Nelle passate europee l’unica lista a sinistra “Altra Europa con Tsipras”, in un clima politico totalmente diverso, con un leader fortissimo in quel momento come il premier greco, e con candidati che godevano di una certa notorietà come Barbara Spinelli e Curzio Maltese, riuscì a superare lo sbarramento del 4% previsto in Italia ed eleggere tre europarlamentari. Alle ultime politiche la lista di Liberi e Uguali ha superato di poco lo sbarramento del 3% ed eletto una piccola pattuglia, importante, di parlamentari.

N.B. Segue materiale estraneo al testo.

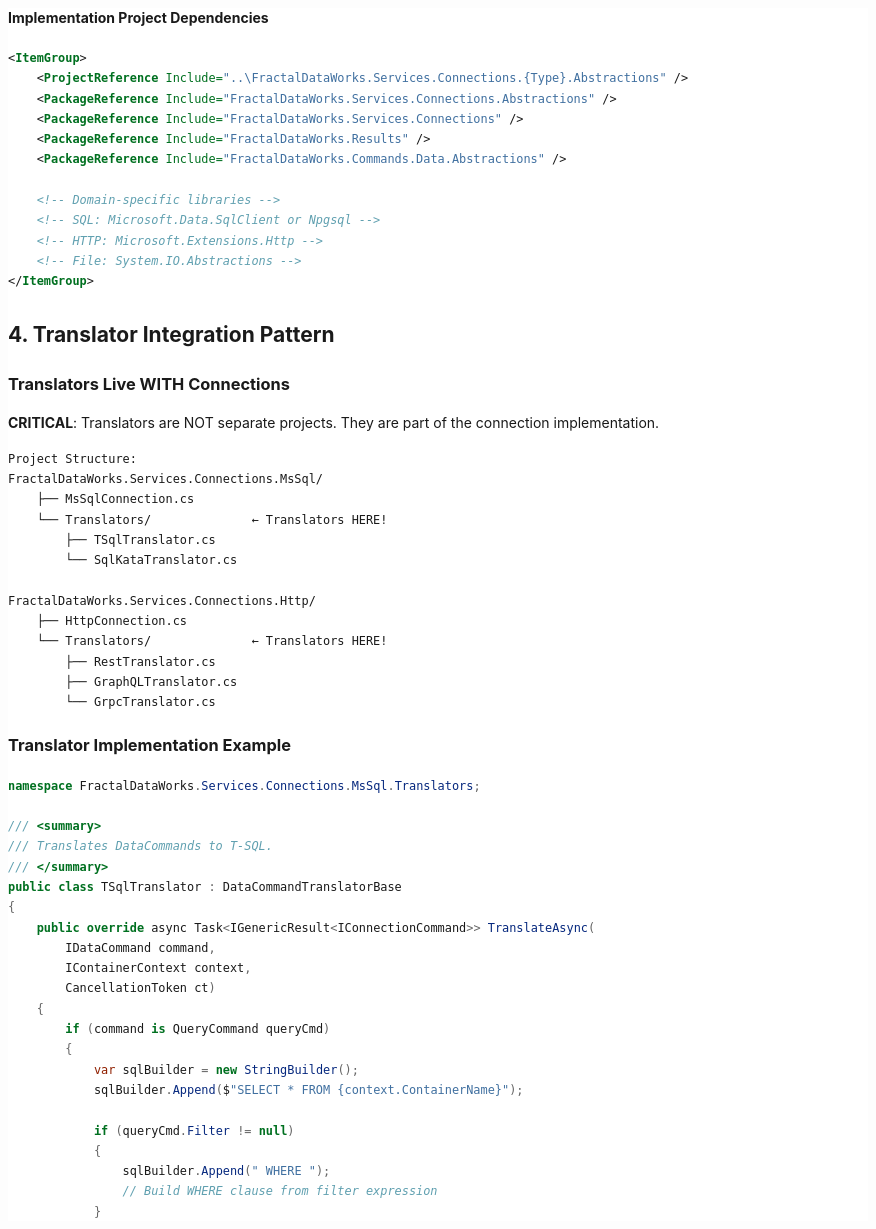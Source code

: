 #### Implementation Project Dependencies
```xml
<ItemGroup>
    <ProjectReference Include="..\FractalDataWorks.Services.Connections.{Type}.Abstractions" />
    <PackageReference Include="FractalDataWorks.Services.Connections.Abstractions" />
    <PackageReference Include="FractalDataWorks.Services.Connections" />
    <PackageReference Include="FractalDataWorks.Results" />
    <PackageReference Include="FractalDataWorks.Commands.Data.Abstractions" />

    <!-- Domain-specific libraries -->
    <!-- SQL: Microsoft.Data.SqlClient or Npgsql -->
    <!-- HTTP: Microsoft.Extensions.Http -->
    <!-- File: System.IO.Abstractions -->
</ItemGroup>
```

## 4. Translator Integration Pattern

### Translators Live WITH Connections

**CRITICAL**: Translators are NOT separate projects. They are part of the connection implementation.

```
Project Structure:
FractalDataWorks.Services.Connections.MsSql/
    ├── MsSqlConnection.cs
    └── Translators/              ← Translators HERE!
        ├── TSqlTranslator.cs
        └── SqlKataTranslator.cs

FractalDataWorks.Services.Connections.Http/
    ├── HttpConnection.cs
    └── Translators/              ← Translators HERE!
        ├── RestTranslator.cs
        ├── GraphQLTranslator.cs
        └── GrpcTranslator.cs
```

### Translator Implementation Example

```csharp
namespace FractalDataWorks.Services.Connections.MsSql.Translators;

/// <summary>
/// Translates DataCommands to T-SQL.
/// </summary>
public class TSqlTranslator : DataCommandTranslatorBase
{
    public override async Task<IGenericResult<IConnectionCommand>> TranslateAsync(
        IDataCommand command,
        IContainerContext context,
        CancellationToken ct)
    {
        if (command is QueryCommand queryCmd)
        {
            var sqlBuilder = new StringBuilder();
            sqlBuilder.Append($"SELECT * FROM {context.ContainerName}");

            if (queryCmd.Filter != null)
            {
                sqlBuilder.Append(" WHERE ");
                // Build WHERE clause from filter expression
            }
```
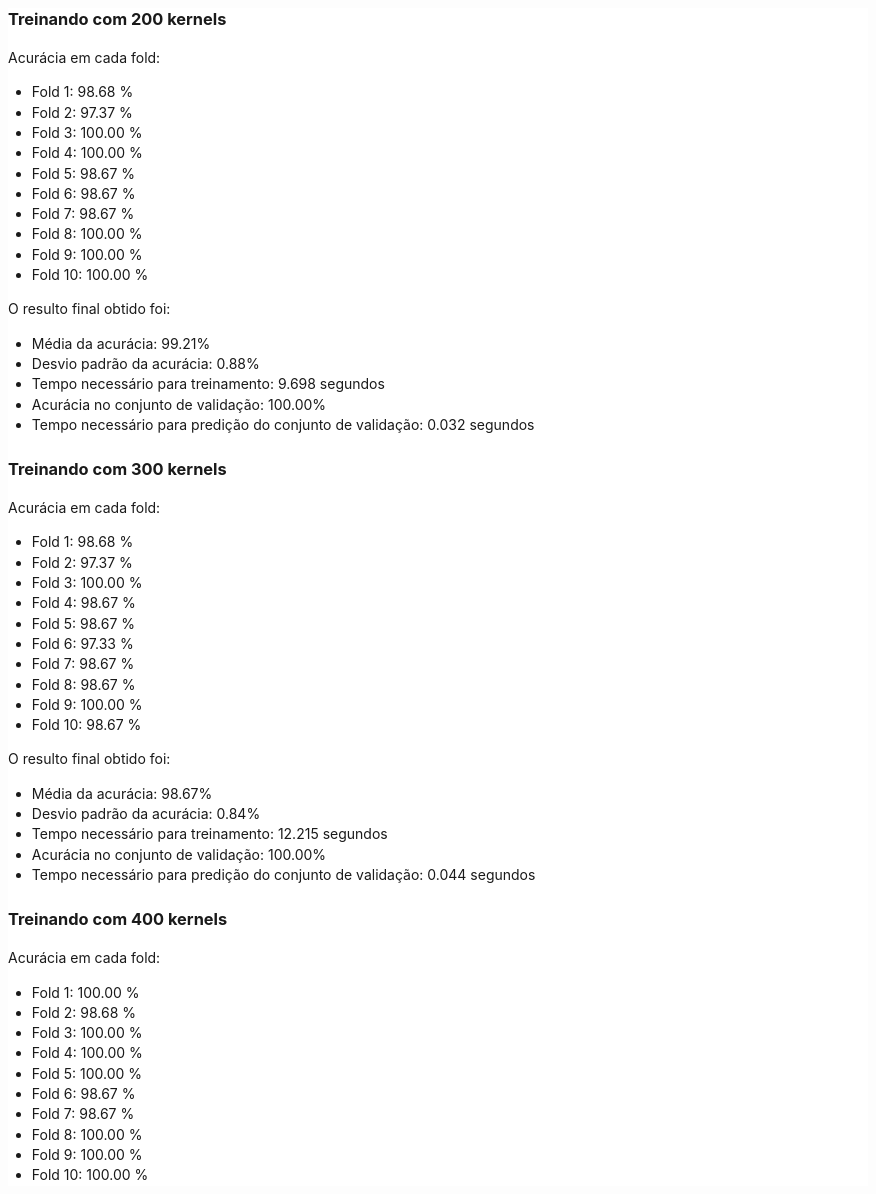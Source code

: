 ### Treinando com 200 kernels

Acurácia em cada fold:

- Fold 1:  98.68 %
- Fold 2:  97.37 %
- Fold 3: 100.00 %
- Fold 4: 100.00 %
- Fold 5:  98.67 %
- Fold 6:  98.67 %
- Fold 7:  98.67 %
- Fold 8: 100.00 %
- Fold 9: 100.00 %
- Fold 10: 100.00 %

O resulto final obtido foi:

- Média da acurácia: 99.21%
- Desvio padrão da acurácia: 0.88%
- Tempo necessário para treinamento: 9.698 segundos
- Acurácia no conjunto de validação: 100.00%
- Tempo necessário para predição do conjunto de validação: 0.032 segundos

### Treinando com 300 kernels

Acurácia em cada fold:

- Fold 1:  98.68 %
- Fold 2:  97.37 %
- Fold 3: 100.00 %
- Fold 4:  98.67 %
- Fold 5:  98.67 %
- Fold 6:  97.33 %
- Fold 7:  98.67 %
- Fold 8:  98.67 %
- Fold 9: 100.00 %
- Fold 10:  98.67 %

O resulto final obtido foi:

- Média da acurácia: 98.67%
- Desvio padrão da acurácia: 0.84%
- Tempo necessário para treinamento: 12.215 segundos
- Acurácia no conjunto de validação: 100.00%
- Tempo necessário para predição do conjunto de validação: 0.044 segundos

### Treinando com 400 kernels

Acurácia em cada fold:

- Fold 1: 100.00 %
- Fold 2:  98.68 %
- Fold 3: 100.00 %
- Fold 4: 100.00 %
- Fold 5: 100.00 %
- Fold 6:  98.67 %
- Fold 7:  98.67 %
- Fold 8: 100.00 %
- Fold 9: 100.00 %
- Fold 10: 100.00 %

Cosa abbia spinto tutti, ad un anno di distanza e senza un dibattito pubblico chiaro, a prendere strade diverse per poi scoprire, come è capitato a Civati in questa ultima occasione, di aver fatto una scelta quanto meno improvvida è tutto da chiarire. Nel 2014 Pippo Civati scrisse un libro, pubblicato da Einaudi, il cui titolo era profetico: “Qualcuno ci giudicherà. La sfida per il cambiamento dell’Italia”. Sembra essersene dimenticato.